|
|
|
|
|
by malisper
2107 days ago
|
|
So I understand the rationale for writing your own storage layer and think this is an awesome project, but there's something missing for me. One of the issues Peter brings up is they've come across a number of serious bugs in RocksDB. My question is, why would Pebble have less bugs. In fact, I would expect it to have significantly more bugs because Coackroach is the only company using Pebble. They mention briefly how they are going about randomized crash testing: > The random series of operations also includes a “restart” operation. When a “restart” operation is encountered, any data that has been written to the OS but not “synced” is discarded. Achieving this discard behavior was relatively straightforward because all filesystem operations in Pebble are performed through a filesystem interface. We merely had to add a new implementation of this interface which buffered unsynced data and discarded this buffered data when a “restart” occurred. but this seems to only scratch the surface of possibilities that can come up with a crash. For example, it's possible the filesystem had synced some of the buffered data to disk, but not all of it. There's no guarantee about what buffered data was synced to disk. All you know is that some, all, or none of it made it to disk. Bugs in this area are still regularly found in e.g. Postgres, so I'm having a hard time seeing how Coackroach is making sure Pebble doesn't have similar problems. |
|
We're only worried about functionality in Pebble used by CockroachDB. RocksDB has a huge number of features that sometimes have bugs due to subtle interactions. There is a very stable subset of RocksDB: the configuration and specific API usage patterns used internally by Facebook. That precise combination has seen extreme testing. But that isn't the subset of RocksDB used by CockroachDB. I would guess that the most significant testing of the subset of RocksDB used by CockroachDB is the testing we do at Cockroach Labs. Now that testing is being directed at Pebble along with the Pebble-specific testing detailed in the post.

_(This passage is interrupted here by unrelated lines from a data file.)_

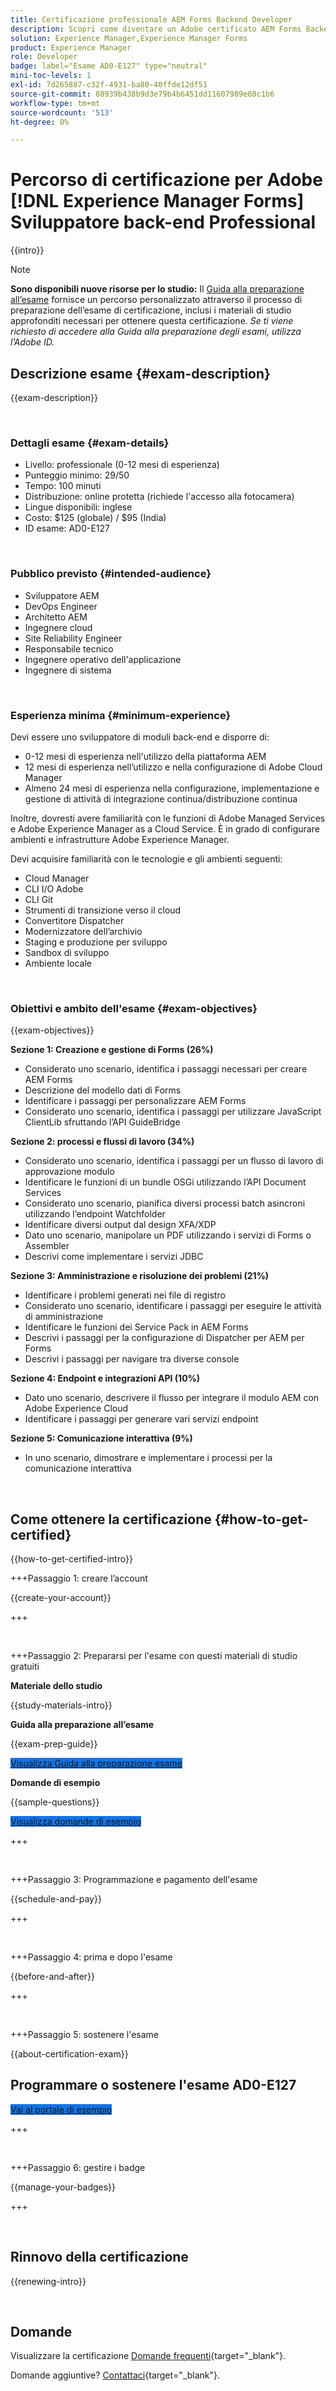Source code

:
 ```yaml
---
title: Certificazione professionale AEM Forms Backend Developer
description: Scopri come diventare un Adobe certificato AEM Forms Backend Developer Professional.
solution: Experience Manager,Experience Manager Forms
product: Experience Manager
role: Developer
badge: label="Esame AD0-E127" type="neutral"
mini-toc-levels: 1
exl-id: 7d265887-c32f-4931-ba80-40ffde12df51
source-git-commit: 88939b438b9d3e79b4b6451dd11607989e60c1b6
workflow-type: tm+mt
source-wordcount: '513'
ht-degree: 0%

---
```


# Percorso di certificazione per Adobe [!DNL Experience Manager Forms] Sviluppatore back-end Professional

{{intro}}

>[!NOTE]
>
>**Sono disponibili nuove risorse per lo studio:** Il [Guida alla preparazione all’esame](https://app.rockinfo.com/courses/playScorm/367) fornisce un percorso personalizzato attraverso il processo di preparazione dell’esame di certificazione, inclusi i materiali di studio approfonditi necessari per ottenere questa certificazione. _Se ti viene richiesto di accedere alla Guida alla preparazione degli esami, utilizza l’Adobe ID._

## Descrizione esame {#exam-description}

{{exam-description}}

<br>

### Dettagli esame {#exam-details}

* Livello: professionale (0-12 mesi di esperienza)
* Punteggio minimo: 29/50
* Tempo: 100 minuti
* Distribuzione: online protetta (richiede l&#39;accesso alla fotocamera)
* Lingue disponibili: inglese
* Costo: $125 (globale) / $95 (India)
* ID esame: AD0-E127

<br>

### Pubblico previsto {#intended-audience}

* Sviluppatore AEM
* DevOps Engineer
* Architetto AEM
* Ingegnere cloud
* Site Reliability Engineer
* Responsabile tecnico
* Ingegnere operativo dell&#39;applicazione
* Ingegnere di sistema

<br>

### Esperienza minima {#minimum-experience}

Devi essere uno sviluppatore di moduli back-end e disporre di:

* 0-12 mesi di esperienza nell&#39;utilizzo della piattaforma AEM
* 12 mesi di esperienza nell’utilizzo e nella configurazione di Adobe Cloud Manager
* Almeno 24 mesi di esperienza nella configurazione, implementazione e gestione di attività di integrazione continua/distribuzione continua

Inoltre, dovresti avere familiarità con le funzioni di Adobe Managed Services e Adobe Experience Manager as a Cloud Service. È in grado di configurare ambienti e infrastrutture Adobe Experience Manager.

Devi acquisire familiarità con le tecnologie e gli ambienti seguenti:

* Cloud Manager
* CLI I/O Adobe
* CLI Git
* Strumenti di transizione verso il cloud
* Convertitore Dispatcher
* Modernizzatore dell’archivio
* Staging e produzione per sviluppo
* Sandbox di sviluppo
* Ambiente locale

<br>

### Obiettivi e ambito dell&#39;esame {#exam-objectives}

{{exam-objectives}}

**Sezione 1: Creazione e gestione di Forms (26%)**

* Considerato uno scenario, identifica i passaggi necessari per creare AEM Forms
* Descrizione del modello dati di Forms
* Identificare i passaggi per personalizzare AEM Forms
* Considerato uno scenario, identifica i passaggi per utilizzare JavaScript ClientLib sfruttando l’API GuideBridge

**Sezione 2: processi e flussi di lavoro (34%)**

* Considerato uno scenario, identifica i passaggi per un flusso di lavoro di approvazione modulo
* Identificare le funzioni di un bundle OSGi utilizzando l’API Document Services
* Considerato uno scenario, pianifica diversi processi batch asincroni utilizzando l’endpoint Watchfolder
* Identificare diversi output dal design XFA/XDP
* Dato uno scenario, manipolare un PDF utilizzando i servizi di Forms o Assembler
* Descrivi come implementare i servizi JDBC

**Sezione 3: Amministrazione e risoluzione dei problemi (21%)**

* Identificare i problemi generati nei file di registro
* Considerato uno scenario, identificare i passaggi per eseguire le attività di amministrazione
* Identificare le funzioni dei Service Pack in AEM Forms
* Descrivi i passaggi per la configurazione di Dispatcher per AEM per Forms
* Descrivi i passaggi per navigare tra diverse console

**Sezione 4: Endpoint e integrazioni API (10%)**

* Dato uno scenario, descrivere il flusso per integrare il modulo AEM con Adobe Experience Cloud
* Identificare i passaggi per generare vari servizi endpoint

**Sezione 5: Comunicazione interattiva (9%)**

* In uno scenario, dimostrare e implementare i processi per la comunicazione interattiva

<br>

## Come ottenere la certificazione {#how-to-get-certified}

{{how-to-get-certified-intro}}

+++Passaggio 1: creare l’account

{{create-your-account}}

+++

<br>

+++Passaggio 2: Prepararsi per l&#39;esame con questi materiali di studio gratuiti

**Materiale dello studio**

{{study-materials-intro}}

**Guida alla preparazione all’esame**

{{exam-prep-guide}}

<a href="https://app.rockinfo.com/courses/playScorm/367" target="_blank" class="spectrum-Button spectrum-Button--fill spectrum-Button--accent spectrum-Button--sizeM is-margin-bottom-big-big at-element-click-tracking" style="background-color:#1473E6">

<span class="spectrum-Button-label has-no-wrap">
   Visualizza Guida alla preparazione esame
</span>
</a>

**Domande di esempio**

{{sample-questions}}

<a href="https://scorpion.caveon.com/launchpad/ad4-e127-adobe-experience-manager-backend-forms-developer-practice-exam" target="_blank" class="spectrum-Button spectrum-Button--fill spectrum-Button--accent spectrum-Button--sizeM is-margin-bottom-big-big at-element-click-tracking" style="background-color:#1473E6">

<span class="spectrum-Button-label has-no-wrap">
   Visualizza domande di esempio
</span>
</a>

+++

<br>

+++Passaggio 3: Programmazione e pagamento dell&#39;esame

{{schedule-and-pay}}

+++

<br>

+++Passaggio 4: prima e dopo l&#39;esame

{{before-and-after}}

+++

<br>

+++Passaggio 5: sostenere l&#39;esame

{{about-certification-exam}}

## Programmare o sostenere l&#39;esame AD0-E127

<a href="https://www.certmetrics.com/adobe/candidate/examity_sso.aspx?eid=AD0-E127" target="_blank" class="spectrum-Button spectrum-Button--fill spectrum-Button--accent spectrum-Button--sizeM is-margin-bottom-big-big at-element-click-tracking" style="background-color:#1473E6">

<span class="spectrum-Button-label has-no-wrap">
   Vai al portale di esempio
</span>
</a>

+++

<br>

+++Passaggio 6: gestire i badge

{{manage-your-badges}}

+++

<br>

## Rinnovo della certificazione

{{renewing-intro}}

<br>

## Domande

Visualizzare la certificazione [Domande frequenti](https://experienceleague.adobe.com/docs/certification/certification/faq.html){target="_blank"}.

Domande aggiuntive? [Contattaci](mailto:certif@adobe.com){target="_blank"}.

> For example, it's possible the filesystem had synced some of the buffered data to disk, but not all of it. There's no guarantee about what buffered data was synced to disk. All you know is that some, all, or none of it made it to disk.
The filesystem does provide guarantees when you use fsync() and fdatasync(). Postgres relies on these guarantees. So does RocksDB. Pebble's usage of fsync/fdatasync mirrors RocksDB's. Our crash testing is not testing the filesystem guarantees, only that we're correctly using fsync/fdatasync (which is hard enough to get right).